Then record it with perf:

perf record --call-graph dwarf ./test

Then analyse it with `perf report`. You'll see one entry for main with
something like:

+ 100.00% 39.69% cpp-inlining cpp-inlining [.] main

Select it and annotate it, then switch to your new source-only view:

main test.cpp
│ 30
│ 31 using namespace std;
│ 32
│ 33 int main()
│+ 34 {
│ 35 uniform_real_distribution<double> uniform(-1E5, 1E5);
│ 36 default_random_engine engine;
│+ 37 double s = 0;
│+ 38 for (int i = 0; i < 10000000; ++i) {
4.88 │+ 39 s += norm(complex<double>(uniform(engine),
uniform(engine)));
│ 40 }
│ 41 cout << s << '\n';
│ 42 return 0;
│+ 43 }

Note: the line numbers are off b/c my file contains a file-header on-top.
Ignore that.

Note2: There is no column header shown, so it's unclear what the first column
represents.

Note 3: report showed 39.69% self cost in main, 100.00% inclusive. annotate
shows 4.88... What is that?

What this shows, is that it's extremely important to visualize inclusive cost
_and_ self cost in this view.

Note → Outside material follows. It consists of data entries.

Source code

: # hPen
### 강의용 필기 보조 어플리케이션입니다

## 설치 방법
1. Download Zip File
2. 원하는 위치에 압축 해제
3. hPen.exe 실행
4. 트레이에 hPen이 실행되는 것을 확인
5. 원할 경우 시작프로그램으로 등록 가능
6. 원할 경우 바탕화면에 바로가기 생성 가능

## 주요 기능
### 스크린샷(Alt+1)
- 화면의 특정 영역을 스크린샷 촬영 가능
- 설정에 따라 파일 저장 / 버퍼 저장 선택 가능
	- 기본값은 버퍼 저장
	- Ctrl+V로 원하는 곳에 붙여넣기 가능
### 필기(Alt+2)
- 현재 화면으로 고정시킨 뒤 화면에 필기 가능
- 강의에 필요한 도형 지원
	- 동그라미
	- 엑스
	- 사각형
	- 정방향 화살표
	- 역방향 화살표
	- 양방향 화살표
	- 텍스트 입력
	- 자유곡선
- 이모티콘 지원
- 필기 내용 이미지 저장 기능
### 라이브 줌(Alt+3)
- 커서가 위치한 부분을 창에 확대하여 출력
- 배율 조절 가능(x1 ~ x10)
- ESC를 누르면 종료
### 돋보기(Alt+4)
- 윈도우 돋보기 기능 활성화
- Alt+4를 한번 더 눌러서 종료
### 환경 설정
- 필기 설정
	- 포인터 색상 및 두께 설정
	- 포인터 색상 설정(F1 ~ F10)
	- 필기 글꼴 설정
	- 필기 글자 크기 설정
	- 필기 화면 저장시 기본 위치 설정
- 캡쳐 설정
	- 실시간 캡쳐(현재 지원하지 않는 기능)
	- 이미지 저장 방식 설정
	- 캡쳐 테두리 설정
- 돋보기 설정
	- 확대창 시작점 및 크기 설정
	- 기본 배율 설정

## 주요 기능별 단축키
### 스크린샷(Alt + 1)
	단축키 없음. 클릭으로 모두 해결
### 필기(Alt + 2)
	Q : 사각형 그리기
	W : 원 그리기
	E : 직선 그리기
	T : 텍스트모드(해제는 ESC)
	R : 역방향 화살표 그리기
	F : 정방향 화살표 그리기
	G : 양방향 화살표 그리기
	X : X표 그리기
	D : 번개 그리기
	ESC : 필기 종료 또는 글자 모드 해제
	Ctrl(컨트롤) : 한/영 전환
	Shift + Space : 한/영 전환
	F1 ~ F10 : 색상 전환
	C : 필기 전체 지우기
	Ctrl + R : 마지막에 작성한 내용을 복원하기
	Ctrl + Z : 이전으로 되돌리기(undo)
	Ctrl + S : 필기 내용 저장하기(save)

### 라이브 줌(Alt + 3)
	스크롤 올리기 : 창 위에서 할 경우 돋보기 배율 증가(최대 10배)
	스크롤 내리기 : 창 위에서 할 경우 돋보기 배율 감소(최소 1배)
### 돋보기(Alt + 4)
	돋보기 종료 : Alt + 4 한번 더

Additionally, we need to account for inlining.
Right now, we only see the self cost that is directly within main, I suspect.
For C++ this is usually very misleading, and basically makes the annotate view
completely useless for application-level profiling. If a second column would
be added with the inclusive cost with the ability to drill down, then I could
easily see myself using this view.

I would appreciate if you could take this into account.

Thanks a lot


--
Milian Wolff | [email protected] | Senior Software Engineer
KDAB (Deutschland) GmbH&Co KG, a KDAB Group company
Tel: +49-30-521325470
KDAB - The Qt Experts


Attachments:
smime.p7s (3.74 kB)

2017-06-28 16:27:47

by Taeung Song

[permalink] [raw]
Subject: Re: [PATCH/RFC 0/4] perf annotate: Add --source-only option and the new source code TUI view



On 06/28/2017 06:53 PM, Milian Wolff wrote:
> On Wednesday, June 28, 2017 5:18:08 AM CEST Taeung Song wrote:
>> Hi,
>>
>> The --source-only option and new source code TUI view can show
>> the result of performance analysis based on full source code per
>> symbol(function). (Namhyung Kim told me this idea and it was also requested
>> by others some time ago..)
>>
>> If someone wants to see the cause, he/she will need to dig into the asm.
>> But before that, looking at the source level can give a hint or clue
>> for the problem.
>>
>> For example, if target symbol is 'hex2u64' of util/util.c,
>> the output is like below.
>>
>> $ perf annotate --source-only --stdio -s hex2u64
>> Percent | Source code of util.c for cycles:ppp (42 samples)
>> -----------------------------------------------------------------
>> 0.00 : 354 * While we find nice hex chars, build a long_val.
>> 0.00 : 355 * Return number of chars processed.
>> 0.00 : 356 */
>> 0.00 : 357 int hex2u64(const char *ptr, u64 *long_val)
>> 2.38 : 358 {
>> 2.38 : 359 const char *p = ptr;
>> 0.00 : 360 *long_val = 0;
>> 0.00 : 361
>> 30.95 : 362 while (*p) {
>> 23.81 : 363 const int hex_val = hex(*p);
>> 0.00 : 364
>> 14.29 : 365 if (hex_val < 0)
>> 0.00 : 366 break;
>> 0.00 : 367
>> 26.19 : 368 *long_val = (*long_val << 4) | hex_val;
>> 0.00 : 369 p++;
>> 0.00 : 370 }
>> 0.00 : 371
>> 0.00 : 372 return p - ptr;
>> 0.00 : 373 }
>>
>> And I added many perf developers into Cc: because I want to listen to your
>> opinions about this new feature, if you don't mind.
>>
>> If you give some feedback, I'd appreciate it! :)
>
> Thanks Taeung,
>
> I requested this feature some time ago and it's really cool to see someone
> step up and implement it - much appreciated!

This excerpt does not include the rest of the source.